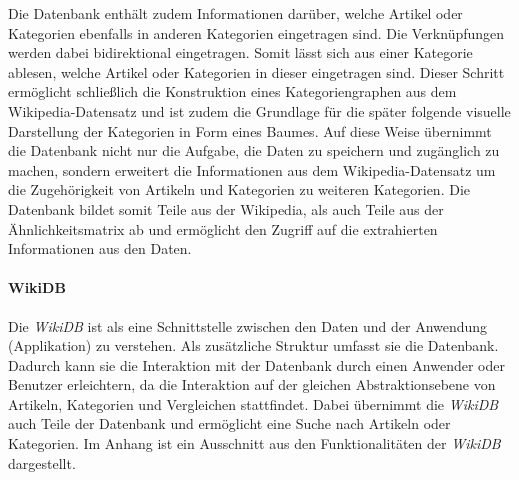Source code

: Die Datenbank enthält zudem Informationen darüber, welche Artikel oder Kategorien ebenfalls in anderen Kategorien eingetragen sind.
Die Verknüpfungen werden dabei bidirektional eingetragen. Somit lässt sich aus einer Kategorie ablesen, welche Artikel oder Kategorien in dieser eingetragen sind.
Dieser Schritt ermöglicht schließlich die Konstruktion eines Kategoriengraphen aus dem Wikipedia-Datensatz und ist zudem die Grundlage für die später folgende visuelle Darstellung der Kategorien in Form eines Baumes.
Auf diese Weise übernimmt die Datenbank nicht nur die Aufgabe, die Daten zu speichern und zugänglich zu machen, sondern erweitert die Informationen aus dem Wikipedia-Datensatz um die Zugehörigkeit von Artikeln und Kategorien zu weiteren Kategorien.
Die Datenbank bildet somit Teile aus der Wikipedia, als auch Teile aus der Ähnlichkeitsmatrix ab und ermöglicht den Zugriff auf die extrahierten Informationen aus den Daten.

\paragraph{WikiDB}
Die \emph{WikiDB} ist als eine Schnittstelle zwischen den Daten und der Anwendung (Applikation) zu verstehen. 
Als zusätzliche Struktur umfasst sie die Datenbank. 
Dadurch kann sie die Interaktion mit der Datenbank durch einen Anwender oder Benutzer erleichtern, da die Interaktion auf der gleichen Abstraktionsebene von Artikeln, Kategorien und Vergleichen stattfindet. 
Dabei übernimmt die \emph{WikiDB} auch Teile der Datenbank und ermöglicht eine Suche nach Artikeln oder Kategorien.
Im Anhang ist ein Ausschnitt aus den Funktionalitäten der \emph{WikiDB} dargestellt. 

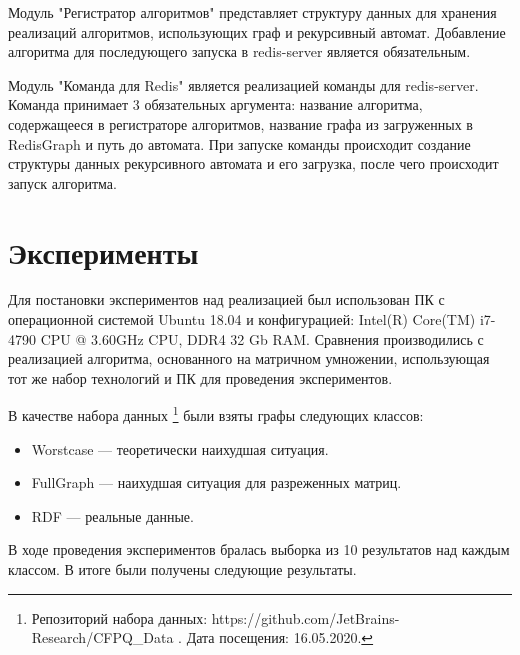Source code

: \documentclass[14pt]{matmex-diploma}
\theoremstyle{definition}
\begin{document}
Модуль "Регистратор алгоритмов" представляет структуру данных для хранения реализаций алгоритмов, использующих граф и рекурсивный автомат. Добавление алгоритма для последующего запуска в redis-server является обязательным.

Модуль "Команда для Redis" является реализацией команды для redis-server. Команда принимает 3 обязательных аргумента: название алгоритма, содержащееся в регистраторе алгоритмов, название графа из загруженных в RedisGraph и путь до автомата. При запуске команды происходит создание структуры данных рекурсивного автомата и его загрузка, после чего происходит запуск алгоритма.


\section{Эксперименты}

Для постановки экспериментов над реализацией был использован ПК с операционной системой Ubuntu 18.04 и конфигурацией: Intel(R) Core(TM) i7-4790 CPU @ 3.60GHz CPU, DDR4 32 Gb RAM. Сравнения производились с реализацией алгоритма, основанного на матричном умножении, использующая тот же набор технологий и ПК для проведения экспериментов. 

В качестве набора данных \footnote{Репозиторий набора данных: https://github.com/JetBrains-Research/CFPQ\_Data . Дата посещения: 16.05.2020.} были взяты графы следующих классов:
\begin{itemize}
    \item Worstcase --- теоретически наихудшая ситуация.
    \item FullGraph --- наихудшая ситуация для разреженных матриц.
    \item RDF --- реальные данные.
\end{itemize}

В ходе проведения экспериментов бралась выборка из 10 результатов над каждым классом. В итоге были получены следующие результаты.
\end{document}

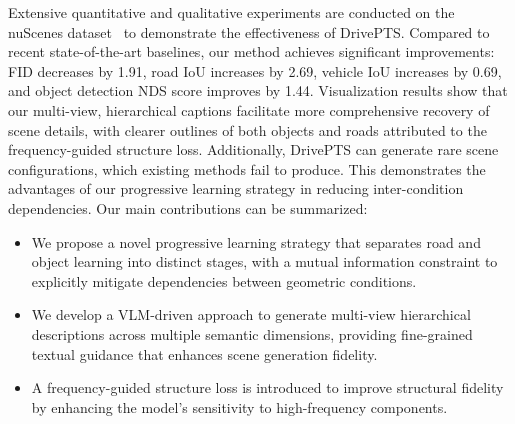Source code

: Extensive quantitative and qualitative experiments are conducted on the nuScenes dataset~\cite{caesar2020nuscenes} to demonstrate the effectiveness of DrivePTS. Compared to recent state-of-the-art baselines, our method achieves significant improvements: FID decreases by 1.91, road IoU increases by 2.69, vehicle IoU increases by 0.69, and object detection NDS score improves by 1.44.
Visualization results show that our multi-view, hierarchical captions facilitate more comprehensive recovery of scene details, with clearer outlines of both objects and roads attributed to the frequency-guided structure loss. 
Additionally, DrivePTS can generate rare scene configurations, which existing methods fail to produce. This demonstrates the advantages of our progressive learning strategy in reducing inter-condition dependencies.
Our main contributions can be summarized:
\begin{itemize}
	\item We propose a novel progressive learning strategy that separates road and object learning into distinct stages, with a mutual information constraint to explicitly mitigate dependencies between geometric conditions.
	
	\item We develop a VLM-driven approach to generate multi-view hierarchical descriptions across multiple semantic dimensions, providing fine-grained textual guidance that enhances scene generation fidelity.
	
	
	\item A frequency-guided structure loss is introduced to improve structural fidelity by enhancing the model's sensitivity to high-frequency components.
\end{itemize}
○ ○ ○ ○
_Your assignment_.
Transcribe exactly, please, the lines between the start of the records above and the line holding "Dadurch kann sie", counting both of those lines and omitting pictures.

_Exercise result_.
Source code

: Die Datenbank enthält zudem Informationen darüber, welche Artikel oder Kategorien ebenfalls in anderen Kategorien eingetragen sind.
Die Verknüpfungen werden dabei bidirektional eingetragen. Somit lässt sich aus einer Kategorie ablesen, welche Artikel oder Kategorien in dieser eingetragen sind.
Dieser Schritt ermöglicht schließlich die Konstruktion eines Kategoriengraphen aus dem Wikipedia-Datensatz und ist zudem die Grundlage für die später folgende visuelle Darstellung der Kategorien in Form eines Baumes.
Auf diese Weise übernimmt die Datenbank nicht nur die Aufgabe, die Daten zu speichern und zugänglich zu machen, sondern erweitert die Informationen aus dem Wikipedia-Datensatz um die Zugehörigkeit von Artikeln und Kategorien zu weiteren Kategorien.
Die Datenbank bildet somit Teile aus der Wikipedia, als auch Teile aus der Ähnlichkeitsmatrix ab und ermöglicht den Zugriff auf die extrahierten Informationen aus den Daten.

\paragraph{WikiDB}
Die \emph{WikiDB} ist als eine Schnittstelle zwischen den Daten und der Anwendung (Applikation) zu verstehen. 
Als zusätzliche Struktur umfasst sie die Datenbank. 
Dadurch kann sie die Interaktion mit der Datenbank durch einen Anwender oder Benutzer erleichtern, da die Interaktion auf der gleichen Abstraktionsebene von Artikeln, Kategorien und Vergleichen stattfindet. 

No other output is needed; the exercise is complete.